[DATA PROVIDED — start]

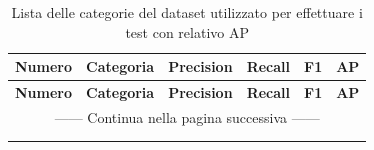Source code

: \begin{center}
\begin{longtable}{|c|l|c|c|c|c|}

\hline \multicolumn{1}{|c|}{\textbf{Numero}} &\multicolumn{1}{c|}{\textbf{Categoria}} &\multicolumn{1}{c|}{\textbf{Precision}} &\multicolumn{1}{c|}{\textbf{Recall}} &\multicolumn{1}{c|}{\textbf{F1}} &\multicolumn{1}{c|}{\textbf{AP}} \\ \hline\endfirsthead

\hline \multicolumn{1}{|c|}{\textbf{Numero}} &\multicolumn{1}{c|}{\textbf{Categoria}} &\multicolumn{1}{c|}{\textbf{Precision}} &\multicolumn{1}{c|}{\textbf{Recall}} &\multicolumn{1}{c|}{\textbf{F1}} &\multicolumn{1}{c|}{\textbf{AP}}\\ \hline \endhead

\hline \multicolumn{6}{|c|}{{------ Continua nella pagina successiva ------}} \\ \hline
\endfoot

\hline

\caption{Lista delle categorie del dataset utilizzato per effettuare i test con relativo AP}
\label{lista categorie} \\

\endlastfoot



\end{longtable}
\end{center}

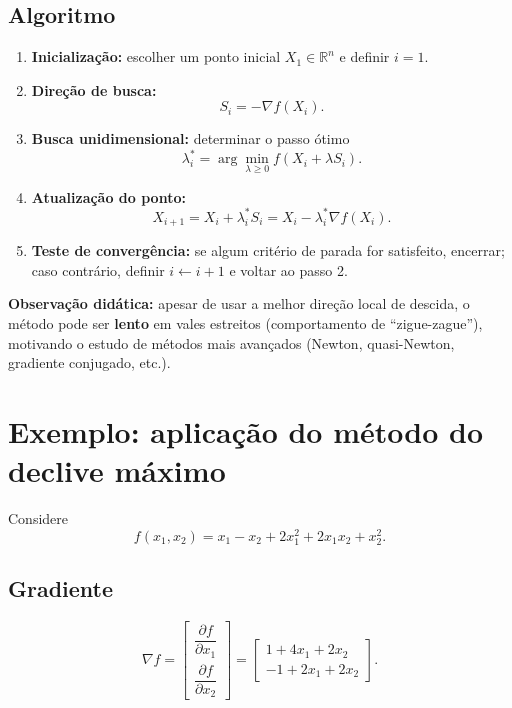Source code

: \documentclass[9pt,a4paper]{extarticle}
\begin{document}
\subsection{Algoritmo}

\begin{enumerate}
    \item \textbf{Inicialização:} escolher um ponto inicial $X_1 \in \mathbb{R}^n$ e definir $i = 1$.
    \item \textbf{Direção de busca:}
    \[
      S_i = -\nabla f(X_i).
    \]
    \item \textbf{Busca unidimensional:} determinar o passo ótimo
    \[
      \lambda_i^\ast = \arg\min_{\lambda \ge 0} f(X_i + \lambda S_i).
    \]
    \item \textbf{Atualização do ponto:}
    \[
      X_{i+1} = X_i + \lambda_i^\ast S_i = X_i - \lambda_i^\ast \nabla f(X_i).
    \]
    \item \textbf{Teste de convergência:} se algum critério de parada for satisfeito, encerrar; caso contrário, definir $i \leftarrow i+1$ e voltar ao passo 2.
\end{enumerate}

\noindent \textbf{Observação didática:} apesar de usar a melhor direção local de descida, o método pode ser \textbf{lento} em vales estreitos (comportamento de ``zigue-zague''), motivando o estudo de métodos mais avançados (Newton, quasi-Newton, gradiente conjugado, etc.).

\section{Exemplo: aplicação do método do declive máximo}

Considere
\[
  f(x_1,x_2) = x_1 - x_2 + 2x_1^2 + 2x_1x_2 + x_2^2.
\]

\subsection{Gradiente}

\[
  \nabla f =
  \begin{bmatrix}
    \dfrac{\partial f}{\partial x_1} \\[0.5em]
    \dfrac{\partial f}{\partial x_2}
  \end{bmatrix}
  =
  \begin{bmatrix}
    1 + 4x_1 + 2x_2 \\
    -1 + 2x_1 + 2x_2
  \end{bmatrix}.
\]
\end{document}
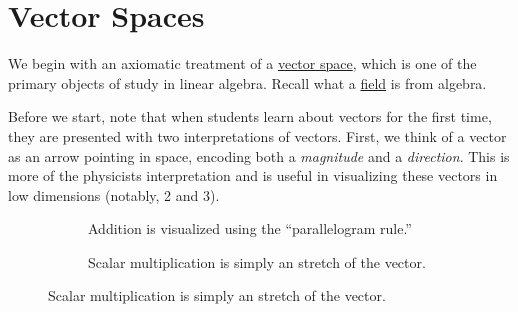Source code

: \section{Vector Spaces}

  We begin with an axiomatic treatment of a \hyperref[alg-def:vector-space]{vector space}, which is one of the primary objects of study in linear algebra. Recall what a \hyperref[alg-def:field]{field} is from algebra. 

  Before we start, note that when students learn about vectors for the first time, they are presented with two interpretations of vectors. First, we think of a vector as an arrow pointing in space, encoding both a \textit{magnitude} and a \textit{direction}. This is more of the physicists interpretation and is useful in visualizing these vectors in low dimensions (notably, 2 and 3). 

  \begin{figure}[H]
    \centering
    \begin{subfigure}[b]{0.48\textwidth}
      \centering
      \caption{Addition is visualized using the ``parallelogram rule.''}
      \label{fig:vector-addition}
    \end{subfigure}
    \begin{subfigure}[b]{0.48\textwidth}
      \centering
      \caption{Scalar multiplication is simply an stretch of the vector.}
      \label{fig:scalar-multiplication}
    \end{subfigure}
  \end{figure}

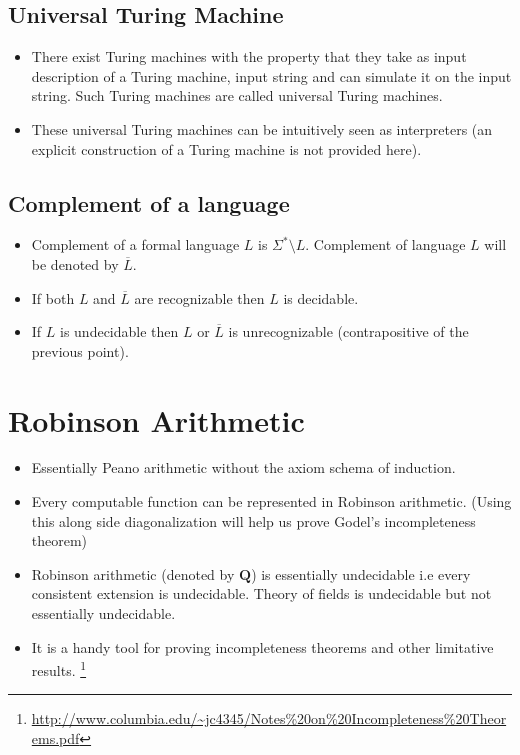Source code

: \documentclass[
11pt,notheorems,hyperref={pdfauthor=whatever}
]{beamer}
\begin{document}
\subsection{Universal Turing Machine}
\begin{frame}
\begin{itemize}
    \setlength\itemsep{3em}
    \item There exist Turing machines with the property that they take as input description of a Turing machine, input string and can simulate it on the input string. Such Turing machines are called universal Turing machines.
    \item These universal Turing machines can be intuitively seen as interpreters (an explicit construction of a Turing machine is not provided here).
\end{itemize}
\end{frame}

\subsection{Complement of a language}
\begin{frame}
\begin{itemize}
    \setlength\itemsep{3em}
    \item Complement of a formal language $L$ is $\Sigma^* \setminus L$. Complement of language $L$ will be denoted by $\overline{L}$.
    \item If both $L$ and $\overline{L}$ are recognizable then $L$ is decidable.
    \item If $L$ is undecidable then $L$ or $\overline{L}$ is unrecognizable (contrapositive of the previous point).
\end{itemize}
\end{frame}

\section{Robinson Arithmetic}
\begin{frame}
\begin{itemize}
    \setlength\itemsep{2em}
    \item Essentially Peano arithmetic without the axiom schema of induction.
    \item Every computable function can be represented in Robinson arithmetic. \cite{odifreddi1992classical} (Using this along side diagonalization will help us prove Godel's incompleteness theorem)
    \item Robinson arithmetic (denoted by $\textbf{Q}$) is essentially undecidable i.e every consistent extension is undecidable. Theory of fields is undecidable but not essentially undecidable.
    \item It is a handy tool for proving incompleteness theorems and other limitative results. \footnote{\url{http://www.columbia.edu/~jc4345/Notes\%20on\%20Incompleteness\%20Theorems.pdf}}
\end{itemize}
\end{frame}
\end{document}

[DATA PROVIDED — finish]

## EXERCISE OBJECTIVE
Output the records exactly, please. The pictures are not part of the copy.

## WRITTEN SOLUTION
Source code

: \begin{center}
\begin{longtable}{|c|l|c|c|c|c|}

\hline \multicolumn{1}{|c|}{\textbf{Numero}} &\multicolumn{1}{c|}{\textbf{Categoria}} &\multicolumn{1}{c|}{\textbf{Precision}} &\multicolumn{1}{c|}{\textbf{Recall}} &\multicolumn{1}{c|}{\textbf{F1}} &\multicolumn{1}{c|}{\textbf{AP}} \\ \hline\endfirsthead

\hline \multicolumn{1}{|c|}{\textbf{Numero}} &\multicolumn{1}{c|}{\textbf{Categoria}} &\multicolumn{1}{c|}{\textbf{Precision}} &\multicolumn{1}{c|}{\textbf{Recall}} &\multicolumn{1}{c|}{\textbf{F1}} &\multicolumn{1}{c|}{\textbf{AP}}\\ \hline \endhead

\hline \multicolumn{6}{|c|}{{------ Continua nella pagina successiva ------}} \\ \hline
\endfoot

\hline

\caption{Lista delle categorie del dataset utilizzato per effettuare i test con relativo AP}
\label{lista categorie} \\

\endlastfoot



\end{longtable}
\end{center}

Source code

: \documentclass[9pt,a4paper]{extarticle}
\begin{document}
\subsection{Algoritmo}

\begin{enumerate}
    \item \textbf{Inicialização:} escolher um ponto inicial $X_1 \in \mathbb{R}^n$ e definir $i = 1$.
    \item \textbf{Direção de busca:}
    \[
      S_i = -\nabla f(X_i).
    \]
    \item \textbf{Busca unidimensional:} determinar o passo ótimo
    \[
      \lambda_i^\ast = \arg\min_{\lambda \ge 0} f(X_i + \lambda S_i).
    \]
    \item \textbf{Atualização do ponto:}
    \[
      X_{i+1} = X_i + \lambda_i^\ast S_i = X_i - \lambda_i^\ast \nabla f(X_i).
    \]
    \item \textbf{Teste de convergência:} se algum critério de parada for satisfeito, encerrar; caso contrário, definir $i \leftarrow i+1$ e voltar ao passo 2.
\end{enumerate}

\noindent \textbf{Observação didática:} apesar de usar a melhor direção local de descida, o método pode ser \textbf{lento} em vales estreitos (comportamento de ``zigue-zague''), motivando o estudo de métodos mais avançados (Newton, quasi-Newton, gradiente conjugado, etc.).

\section{Exemplo: aplicação do método do declive máximo}

Considere
\[
  f(x_1,x_2) = x_1 - x_2 + 2x_1^2 + 2x_1x_2 + x_2^2.
\]

\subsection{Gradiente}

\[
  \nabla f =
  \begin{bmatrix}
    \dfrac{\partial f}{\partial x_1} \\[0.5em]
    \dfrac{\partial f}{\partial x_2}
  \end{bmatrix}
  =
  \begin{bmatrix}
    1 + 4x_1 + 2x_2 \\
    -1 + 2x_1 + 2x_2
  \end{bmatrix}.
\]
\end{document}
Source code

: \section{Vector Spaces}

  We begin with an axiomatic treatment of a \hyperref[alg-def:vector-space]{vector space}, which is one of the primary objects of study in linear algebra. Recall what a \hyperref[alg-def:field]{field} is from algebra. 

  Before we start, note that when students learn about vectors for the first time, they are presented with two interpretations of vectors. First, we think of a vector as an arrow pointing in space, encoding both a \textit{magnitude} and a \textit{direction}. This is more of the physicists interpretation and is useful in visualizing these vectors in low dimensions (notably, 2 and 3). 

  \begin{figure}[H]
    \centering
    \begin{subfigure}[b]{0.48\textwidth}
      \centering
      \caption{Addition is visualized using the ``parallelogram rule.''}
      \label{fig:vector-addition}
    \end{subfigure}
    \begin{subfigure}[b]{0.48\textwidth}
      \centering
      \caption{Scalar multiplication is simply an stretch of the vector.}
      \label{fig:scalar-multiplication}
    \end{subfigure}
  \end{figure}

Source code

: \documentclass[
11pt,notheorems,hyperref={pdfauthor=whatever}
]{beamer}
\begin{document}
\subsection{Universal Turing Machine}
\begin{frame}
\begin{itemize}
    \setlength\itemsep{3em}
    \item There exist Turing machines with the property that they take as input description of a Turing machine, input string and can simulate it on the input string. Such Turing machines are called universal Turing machines.
    \item These universal Turing machines can be intuitively seen as interpreters (an explicit construction of a Turing machine is not provided here).
\end{itemize}
\end{frame}

\subsection{Complement of a language}
\begin{frame}
\begin{itemize}
    \setlength\itemsep{3em}
    \item Complement of a formal language $L$ is $\Sigma^* \setminus L$. Complement of language $L$ will be denoted by $\overline{L}$.
    \item If both $L$ and $\overline{L}$ are recognizable then $L$ is decidable.
    \item If $L$ is undecidable then $L$ or $\overline{L}$ is unrecognizable (contrapositive of the previous point).
\end{itemize}
\end{frame}

\section{Robinson Arithmetic}
\begin{frame}
\begin{itemize}
    \setlength\itemsep{2em}
    \item Essentially Peano arithmetic without the axiom schema of induction.
    \item Every computable function can be represented in Robinson arithmetic. \cite{odifreddi1992classical} (Using this along side diagonalization will help us prove Godel's incompleteness theorem)
    \item Robinson arithmetic (denoted by $\textbf{Q}$) is essentially undecidable i.e every consistent extension is undecidable. Theory of fields is undecidable but not essentially undecidable.
    \item It is a handy tool for proving incompleteness theorems and other limitative results. \footnote{\url{http://www.columbia.edu/~jc4345/Notes\%20on\%20Incompleteness\%20Theorems.pdf}}
\end{itemize}
\end{frame}
\end{document}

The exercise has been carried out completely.